I should talk a minute about my connection with J. here. We were extremely close. We came from the same county and had mutual friends from high school. We lived across the hall from each other and occasionally when my roommate had a gentleman caller and his roommate was with his significant other, I’d sleep over completely platonically. We even shared the same birthday, which we celebrated together. And he was a real confidant to me. So it was completely natural for him to make this nice offer and we stuck our library purchases and a few other things in J’s new basement.
Fast forward to the day I went to pick up my stuff and I went down with J. to the basement to get my chair and the other things. Except, J. insisted that the chair was his. At first I thought he was kidding. It’s hard to remember exactly, but I think there was another slightly different chair that he claimed was mine. “Mine has scratches on the back right leg,” I remember saying and sure enough, the one I claimed was mine did have that. But he insisted I was mistaken. There was a certain point in the argument where I think he knew he had made a mistake originally but did not want to admit it so just kept going. It was surreal. Why the hell would anyone lie about a $10 chair? Especially between two good friends? Finally, he grandly said that it was his but I could have it. I didn’t bother to fight this and just took it and left. But our friendship was really over. We barely spoke for a year and it was only probably the last year of school where we had friendly, superficial conversations.

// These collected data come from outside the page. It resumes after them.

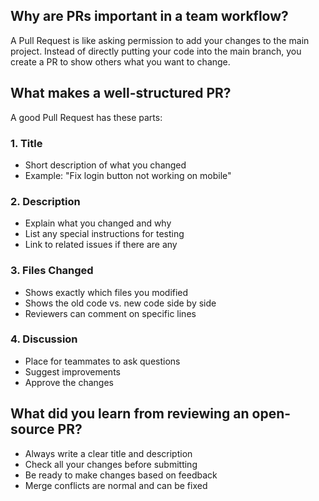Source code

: ## Why are PRs important in a team workflow?
A Pull Request  is like asking permission to add your changes to the main project. Instead of directly putting your code into the main branch, you create a PR to show others what you want to change.

## What makes a well-structured PR?

A good Pull Request has these parts:

### 1. Title
- Short description of what you changed
- Example: "Fix login button not working on mobile"

### 2. Description
- Explain what you changed and why
- List any special instructions for testing
- Link to related issues if there are any

### 3. Files Changed
- Shows exactly which files you modified
- Shows the old code vs. new code side by side
- Reviewers can comment on specific lines

### 4. Discussion
- Place for teammates to ask questions
- Suggest improvements
- Approve the changes

## What did you learn from reviewing an open-source PR?
- Always write a clear title and description
- Check all your changes before submitting
- Be ready to make changes based on feedback
- Merge conflicts are normal and can be fixed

As I’ve said, I still have that chair, even though it matches nothing in my home and is, of course, ancient. I keep it both to remind me of that library where I spent so much time and because I fought so hard for it – how could I let it go? But I think it’s that I also never understood what really happened or why. Last year, I friended him on Facebook. We had so many mutual friends and I had photos of my college years that I wanted to post which included him. We exchanged a couple of polite notes about our lives and then our Facebook relationship proceeded on like many: we never communicate but stay updated.
Last weekend, I was busy with my team but afterwards, when I checked Facebook, I saw that many people had written sympathetic things on his wall on 9/11 and that he had thanked them. It also linked to a page for a foundation. When I checked that out and Googled, I found that his brother had died in the Towers. I was stunned that in nine years I had never known that, but more than that was the fact that his entire family had transformed their lives to be dedicated to their son’s memory. That they had set up a foundation which I won’t identify here but that does amazing work. His parents who would probably be retired now, spend their lives in good deeds, done in their son’s name. Their message is simple: out of great evil can come great good. The message to me was, we are not who we were twenty years ago or even last year or last month. We constantly change and learn and grow. We always have the capability of making change in ourselves and in the world.
So as I go into Yom Kippur which begins tonight at sunset, I am inspired by my friend’s family. It is time to not just let change happen but to consciously take action and make positive change. May you have a meaningful Yom Kippur and a wonderful, happy, and healthy year.
Very inspiring, Becca. I do want to make positive change, but how does one person do that? [rhetorical question–I’m not expecting you to give me step by step instructions].
A happy and healthy new year to you, too.
Becca, I really think you need to find J and give him the chair.
Thanks, Elena. I wish I knew! I think the answer is to just do it. Or at least, that’s Nike’s answer.
Tami, as the post states, we are Facebook friends, so I have found him. But no way!
Becca, I daresay that was better than my rabbi’s Yom Kippur sermons this year. At least, I think it was; I had a bit of a staying-awake-in-synagogue problem this year.
Thank you for sharing it.
My rabbi’s was actually pretty good, until that anecdote about lying to people of another faith. But I digress. Thank you!